The HMGB1-RAGE pathway is distinct from infectious or catecholamine-mediated effects. A, Microbiological analysis of blood samples and lung homogenates 3 d after 90 min Filament-MCAO for presence of bacteria. No significant growth of colony forming units (CFU) was detected after 24 h of incubation time on blood agar plates in any sample (n = 21, 2 individual experiments). B, Serum concentrations of cortisol and the catecholamines metanephrine and normetanephrine were measured 24 h after stroke induction (n = 7 per group, 2 individual experiments). Mice were treated with the β2-adrenoreceptor inhibitor ICI 118,551 (b2-INH) and/or sRAGE as indicated in Materials and Methods. C, sRAGE treatment, but not b2-INH, significantly reduced plasma IL-6 concentrations 24 h after F90 min-MCAO. D, The expansion of CD11b⁺Ly-6C MDSCs at 24 h after F90 min-MCAO was significantly reduced by sRAGE and, to a lesser extent, by b2-INH and without a measurable additive effect. E, The reduction in spleen cellularity induced by MCAO was abrogated by b2-INH as well sRAGE treatment with an additive effect.
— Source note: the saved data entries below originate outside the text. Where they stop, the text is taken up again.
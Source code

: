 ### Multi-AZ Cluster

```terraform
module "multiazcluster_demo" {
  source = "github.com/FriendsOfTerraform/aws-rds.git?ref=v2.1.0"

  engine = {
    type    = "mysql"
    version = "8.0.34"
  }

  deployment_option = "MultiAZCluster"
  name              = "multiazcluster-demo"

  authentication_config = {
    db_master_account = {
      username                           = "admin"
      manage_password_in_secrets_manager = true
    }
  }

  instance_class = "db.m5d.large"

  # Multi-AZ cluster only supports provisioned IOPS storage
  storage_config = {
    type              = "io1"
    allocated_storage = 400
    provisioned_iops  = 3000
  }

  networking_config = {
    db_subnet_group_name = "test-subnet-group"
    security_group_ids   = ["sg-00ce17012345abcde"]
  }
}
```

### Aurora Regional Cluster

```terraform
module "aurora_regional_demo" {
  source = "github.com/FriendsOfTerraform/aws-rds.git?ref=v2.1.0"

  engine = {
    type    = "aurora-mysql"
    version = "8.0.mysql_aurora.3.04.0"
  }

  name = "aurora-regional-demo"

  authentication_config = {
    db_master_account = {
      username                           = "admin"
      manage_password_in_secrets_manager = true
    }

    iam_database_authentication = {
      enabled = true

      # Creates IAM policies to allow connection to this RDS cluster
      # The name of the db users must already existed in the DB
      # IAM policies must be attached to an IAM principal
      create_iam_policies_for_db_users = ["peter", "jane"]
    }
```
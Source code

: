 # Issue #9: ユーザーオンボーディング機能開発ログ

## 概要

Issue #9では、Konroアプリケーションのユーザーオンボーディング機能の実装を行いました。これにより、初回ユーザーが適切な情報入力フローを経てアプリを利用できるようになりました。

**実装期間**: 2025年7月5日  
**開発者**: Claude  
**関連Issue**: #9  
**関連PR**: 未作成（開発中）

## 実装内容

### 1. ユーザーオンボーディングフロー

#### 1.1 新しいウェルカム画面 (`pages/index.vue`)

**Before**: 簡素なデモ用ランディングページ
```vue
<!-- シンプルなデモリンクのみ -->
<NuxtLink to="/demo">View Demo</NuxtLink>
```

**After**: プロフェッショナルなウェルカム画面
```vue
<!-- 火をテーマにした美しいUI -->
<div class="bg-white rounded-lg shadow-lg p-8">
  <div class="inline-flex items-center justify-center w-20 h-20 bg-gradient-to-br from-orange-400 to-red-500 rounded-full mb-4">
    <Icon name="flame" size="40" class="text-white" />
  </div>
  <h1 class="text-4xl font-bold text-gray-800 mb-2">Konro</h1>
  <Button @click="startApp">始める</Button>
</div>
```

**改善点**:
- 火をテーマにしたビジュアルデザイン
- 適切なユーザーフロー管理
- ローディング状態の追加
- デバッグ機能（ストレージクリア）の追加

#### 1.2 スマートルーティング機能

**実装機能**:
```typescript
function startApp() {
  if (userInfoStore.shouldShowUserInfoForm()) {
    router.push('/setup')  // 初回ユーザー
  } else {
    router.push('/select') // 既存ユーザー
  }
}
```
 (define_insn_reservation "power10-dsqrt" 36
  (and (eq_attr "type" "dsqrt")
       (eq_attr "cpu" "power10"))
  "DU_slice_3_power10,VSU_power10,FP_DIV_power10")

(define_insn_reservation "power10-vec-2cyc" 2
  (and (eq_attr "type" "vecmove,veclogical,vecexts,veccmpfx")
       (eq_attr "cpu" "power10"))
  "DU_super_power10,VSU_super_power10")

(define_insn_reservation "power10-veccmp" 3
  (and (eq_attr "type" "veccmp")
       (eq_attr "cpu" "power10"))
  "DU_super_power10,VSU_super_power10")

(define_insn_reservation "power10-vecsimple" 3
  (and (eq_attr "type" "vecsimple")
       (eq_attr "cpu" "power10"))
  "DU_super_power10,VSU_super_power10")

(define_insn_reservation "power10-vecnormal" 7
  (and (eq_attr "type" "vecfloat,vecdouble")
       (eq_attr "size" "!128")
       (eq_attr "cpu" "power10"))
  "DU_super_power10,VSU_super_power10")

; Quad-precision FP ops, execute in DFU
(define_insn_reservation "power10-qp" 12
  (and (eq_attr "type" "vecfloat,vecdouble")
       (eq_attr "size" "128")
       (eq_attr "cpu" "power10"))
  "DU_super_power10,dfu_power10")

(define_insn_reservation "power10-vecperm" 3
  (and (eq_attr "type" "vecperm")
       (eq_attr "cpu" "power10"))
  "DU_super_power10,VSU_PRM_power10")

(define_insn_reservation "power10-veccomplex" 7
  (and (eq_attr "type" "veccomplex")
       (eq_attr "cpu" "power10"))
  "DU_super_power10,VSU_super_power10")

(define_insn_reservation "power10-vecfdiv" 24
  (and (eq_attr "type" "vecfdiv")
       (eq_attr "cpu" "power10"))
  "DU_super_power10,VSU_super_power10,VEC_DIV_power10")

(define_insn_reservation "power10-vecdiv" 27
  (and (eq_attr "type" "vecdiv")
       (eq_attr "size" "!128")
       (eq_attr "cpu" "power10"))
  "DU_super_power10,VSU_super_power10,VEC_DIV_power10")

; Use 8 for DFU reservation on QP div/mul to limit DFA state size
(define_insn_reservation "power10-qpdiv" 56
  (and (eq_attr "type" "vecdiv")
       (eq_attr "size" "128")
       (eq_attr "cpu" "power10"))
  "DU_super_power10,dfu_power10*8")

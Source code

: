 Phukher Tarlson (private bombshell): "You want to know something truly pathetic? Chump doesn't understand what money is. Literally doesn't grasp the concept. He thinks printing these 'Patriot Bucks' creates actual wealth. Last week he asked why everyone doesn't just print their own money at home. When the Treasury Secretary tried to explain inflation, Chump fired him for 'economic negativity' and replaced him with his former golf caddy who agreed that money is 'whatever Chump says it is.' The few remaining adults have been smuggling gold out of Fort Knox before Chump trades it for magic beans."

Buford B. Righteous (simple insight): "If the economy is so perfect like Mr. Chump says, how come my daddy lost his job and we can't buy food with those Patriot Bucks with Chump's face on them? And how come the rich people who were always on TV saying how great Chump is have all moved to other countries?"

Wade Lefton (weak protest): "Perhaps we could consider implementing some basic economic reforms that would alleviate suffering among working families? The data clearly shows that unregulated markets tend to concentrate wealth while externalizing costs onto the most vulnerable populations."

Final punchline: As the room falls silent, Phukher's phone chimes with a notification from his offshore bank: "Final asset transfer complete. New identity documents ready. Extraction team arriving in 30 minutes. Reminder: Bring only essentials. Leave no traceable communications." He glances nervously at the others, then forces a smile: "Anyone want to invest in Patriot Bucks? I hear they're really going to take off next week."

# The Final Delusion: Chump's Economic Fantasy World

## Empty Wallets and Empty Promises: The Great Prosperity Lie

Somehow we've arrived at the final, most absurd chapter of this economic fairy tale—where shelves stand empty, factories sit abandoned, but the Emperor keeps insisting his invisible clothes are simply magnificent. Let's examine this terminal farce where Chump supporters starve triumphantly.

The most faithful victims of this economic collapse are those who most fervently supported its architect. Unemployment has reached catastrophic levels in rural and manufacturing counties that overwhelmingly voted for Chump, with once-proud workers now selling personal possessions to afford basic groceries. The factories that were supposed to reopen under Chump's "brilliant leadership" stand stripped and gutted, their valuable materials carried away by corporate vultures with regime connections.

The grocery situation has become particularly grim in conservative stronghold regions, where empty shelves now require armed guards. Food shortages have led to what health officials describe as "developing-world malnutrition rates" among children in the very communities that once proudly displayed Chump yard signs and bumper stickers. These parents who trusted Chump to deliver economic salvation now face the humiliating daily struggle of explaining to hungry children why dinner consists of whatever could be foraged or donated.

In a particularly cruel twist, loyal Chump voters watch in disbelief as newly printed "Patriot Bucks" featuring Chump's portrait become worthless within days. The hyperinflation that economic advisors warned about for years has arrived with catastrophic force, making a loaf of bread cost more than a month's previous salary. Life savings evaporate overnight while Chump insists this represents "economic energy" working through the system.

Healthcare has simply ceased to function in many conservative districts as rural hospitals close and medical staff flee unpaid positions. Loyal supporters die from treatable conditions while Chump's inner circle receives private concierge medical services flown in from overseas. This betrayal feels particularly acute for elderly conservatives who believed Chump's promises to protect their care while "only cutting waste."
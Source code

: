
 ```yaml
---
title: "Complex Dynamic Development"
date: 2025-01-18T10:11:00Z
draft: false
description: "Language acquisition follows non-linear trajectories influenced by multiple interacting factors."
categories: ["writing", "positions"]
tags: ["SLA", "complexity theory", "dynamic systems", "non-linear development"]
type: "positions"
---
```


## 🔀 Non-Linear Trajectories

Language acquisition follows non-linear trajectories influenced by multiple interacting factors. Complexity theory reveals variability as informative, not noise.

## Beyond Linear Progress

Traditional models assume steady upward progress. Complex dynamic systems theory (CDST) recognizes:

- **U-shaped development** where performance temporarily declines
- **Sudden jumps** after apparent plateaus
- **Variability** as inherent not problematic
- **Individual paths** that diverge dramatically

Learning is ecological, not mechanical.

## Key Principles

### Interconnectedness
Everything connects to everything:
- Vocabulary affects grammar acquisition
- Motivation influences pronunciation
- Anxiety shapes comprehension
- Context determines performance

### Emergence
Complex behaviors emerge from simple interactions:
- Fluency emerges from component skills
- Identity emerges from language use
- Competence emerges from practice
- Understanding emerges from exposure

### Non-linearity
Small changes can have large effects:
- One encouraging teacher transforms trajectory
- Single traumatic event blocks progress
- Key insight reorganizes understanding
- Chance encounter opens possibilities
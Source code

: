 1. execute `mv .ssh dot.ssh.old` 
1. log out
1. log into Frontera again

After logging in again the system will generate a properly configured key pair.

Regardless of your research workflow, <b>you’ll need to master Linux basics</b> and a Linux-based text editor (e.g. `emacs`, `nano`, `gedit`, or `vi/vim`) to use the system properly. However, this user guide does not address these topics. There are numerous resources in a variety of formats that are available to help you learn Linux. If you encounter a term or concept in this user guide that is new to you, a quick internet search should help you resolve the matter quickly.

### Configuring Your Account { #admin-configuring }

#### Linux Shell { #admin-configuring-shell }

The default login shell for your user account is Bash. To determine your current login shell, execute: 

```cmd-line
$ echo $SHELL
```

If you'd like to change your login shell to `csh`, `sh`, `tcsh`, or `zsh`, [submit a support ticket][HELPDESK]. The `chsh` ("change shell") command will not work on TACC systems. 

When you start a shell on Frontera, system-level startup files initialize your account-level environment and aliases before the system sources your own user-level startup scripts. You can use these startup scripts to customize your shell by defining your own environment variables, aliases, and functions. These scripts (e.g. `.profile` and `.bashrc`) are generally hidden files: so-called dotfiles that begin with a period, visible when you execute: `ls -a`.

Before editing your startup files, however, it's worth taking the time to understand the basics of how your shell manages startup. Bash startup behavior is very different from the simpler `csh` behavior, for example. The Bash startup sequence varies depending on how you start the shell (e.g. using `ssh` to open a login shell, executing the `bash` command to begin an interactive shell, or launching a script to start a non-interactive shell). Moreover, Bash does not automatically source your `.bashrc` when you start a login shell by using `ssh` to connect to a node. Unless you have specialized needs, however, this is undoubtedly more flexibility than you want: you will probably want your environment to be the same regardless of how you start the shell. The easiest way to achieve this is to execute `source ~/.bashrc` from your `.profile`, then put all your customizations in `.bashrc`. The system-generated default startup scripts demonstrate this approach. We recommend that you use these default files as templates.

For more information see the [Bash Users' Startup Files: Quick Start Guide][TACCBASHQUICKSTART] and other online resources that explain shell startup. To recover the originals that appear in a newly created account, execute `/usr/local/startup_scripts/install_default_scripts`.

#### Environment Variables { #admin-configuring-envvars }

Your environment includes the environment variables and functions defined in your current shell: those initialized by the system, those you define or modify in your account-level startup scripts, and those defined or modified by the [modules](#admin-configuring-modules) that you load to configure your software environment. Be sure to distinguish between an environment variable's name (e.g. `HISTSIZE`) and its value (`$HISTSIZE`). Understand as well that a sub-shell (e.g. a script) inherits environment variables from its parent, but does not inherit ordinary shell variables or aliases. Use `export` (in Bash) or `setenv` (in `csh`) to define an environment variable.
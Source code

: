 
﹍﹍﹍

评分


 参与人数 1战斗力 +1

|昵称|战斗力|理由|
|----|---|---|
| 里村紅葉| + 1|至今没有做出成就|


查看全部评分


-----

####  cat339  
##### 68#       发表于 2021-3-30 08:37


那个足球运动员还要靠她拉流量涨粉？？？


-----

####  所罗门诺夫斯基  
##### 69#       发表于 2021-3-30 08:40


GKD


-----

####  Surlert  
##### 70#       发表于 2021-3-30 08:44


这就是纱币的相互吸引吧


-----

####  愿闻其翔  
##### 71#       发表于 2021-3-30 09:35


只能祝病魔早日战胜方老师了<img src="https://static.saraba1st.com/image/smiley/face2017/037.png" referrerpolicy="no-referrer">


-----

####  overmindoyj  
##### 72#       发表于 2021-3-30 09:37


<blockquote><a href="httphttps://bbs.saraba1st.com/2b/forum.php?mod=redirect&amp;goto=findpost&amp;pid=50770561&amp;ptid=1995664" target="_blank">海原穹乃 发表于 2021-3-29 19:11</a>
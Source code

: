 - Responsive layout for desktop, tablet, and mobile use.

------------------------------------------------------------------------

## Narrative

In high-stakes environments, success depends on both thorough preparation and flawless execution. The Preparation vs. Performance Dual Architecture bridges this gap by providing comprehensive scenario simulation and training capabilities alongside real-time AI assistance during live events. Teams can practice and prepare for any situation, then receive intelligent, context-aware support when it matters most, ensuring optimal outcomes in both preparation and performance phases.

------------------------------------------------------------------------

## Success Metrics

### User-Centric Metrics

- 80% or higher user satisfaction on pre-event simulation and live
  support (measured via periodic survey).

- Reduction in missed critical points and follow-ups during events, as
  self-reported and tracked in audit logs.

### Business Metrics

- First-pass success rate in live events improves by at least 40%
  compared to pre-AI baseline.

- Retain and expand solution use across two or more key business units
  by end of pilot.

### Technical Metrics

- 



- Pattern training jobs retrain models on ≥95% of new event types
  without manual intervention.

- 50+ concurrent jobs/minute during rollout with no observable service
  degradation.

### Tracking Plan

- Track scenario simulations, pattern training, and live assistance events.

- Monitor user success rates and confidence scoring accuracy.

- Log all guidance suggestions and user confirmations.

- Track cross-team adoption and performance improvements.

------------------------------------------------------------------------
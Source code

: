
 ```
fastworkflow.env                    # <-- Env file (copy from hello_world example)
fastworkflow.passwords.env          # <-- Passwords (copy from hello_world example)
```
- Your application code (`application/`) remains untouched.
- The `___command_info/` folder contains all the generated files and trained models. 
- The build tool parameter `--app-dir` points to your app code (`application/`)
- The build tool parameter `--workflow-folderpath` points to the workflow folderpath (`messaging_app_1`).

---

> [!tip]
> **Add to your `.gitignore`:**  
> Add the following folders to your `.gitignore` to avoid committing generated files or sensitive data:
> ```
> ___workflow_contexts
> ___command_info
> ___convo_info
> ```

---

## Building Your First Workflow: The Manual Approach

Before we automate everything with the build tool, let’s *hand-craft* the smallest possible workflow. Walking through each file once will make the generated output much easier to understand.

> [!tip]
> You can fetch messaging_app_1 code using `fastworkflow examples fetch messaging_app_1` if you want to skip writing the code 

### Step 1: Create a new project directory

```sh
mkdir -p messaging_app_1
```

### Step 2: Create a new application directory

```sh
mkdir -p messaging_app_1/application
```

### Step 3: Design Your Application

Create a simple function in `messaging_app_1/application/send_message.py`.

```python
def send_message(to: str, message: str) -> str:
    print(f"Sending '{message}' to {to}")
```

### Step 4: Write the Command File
C–E, Data were obtained in three individual experiments; n = 5 per group.

Figure 8.

Schematic overview of the proposed mechanisms of HMGB1 release and its biological activity after acute stroke. A, After acute vessel occlusion, cells of the hypoperfused territory become necrotic and release HMGB1 from its nuclear localization. Between 2 and 24 h after ischemia onset, the (C23-C45) disulphide “cytokine HMGB1” becomes the predominant HMGB1 isoform. B, Differential effects of HMGB1 in the spleen (left) and bone marrow (right) in the acute phase (<24 h) after stroke. Splenic monocytes are activated via a RAGE-dependent pathway, producing increased amounts of proinflammatory cytokines. In the bone marrow, HMGB1 induces proliferation of immature monocytes and their release to the circulation. C, The expanded population of (bone marrow-derived) immature monocytes has features of myeloid-derived suppressor cells, which inhibit lymphocyte activation via arginase (ARG1) secretion and might induce lymphocyte apoptosis. Splenic and circulating APCs have an “exhausted” phenotype characterized by reduced MHC-II expression and decreased cytokine production upon stimulation. Inadequate costimualtory signaling to lymphocyte induces T-cell dysfunction and might lead to apoptosis. Additionally, increased catecholamine levels in the subacute phase after stroke result in impaired monocyte function and lymphocyte reduction probably independent of HMGB1-RAGE signaling.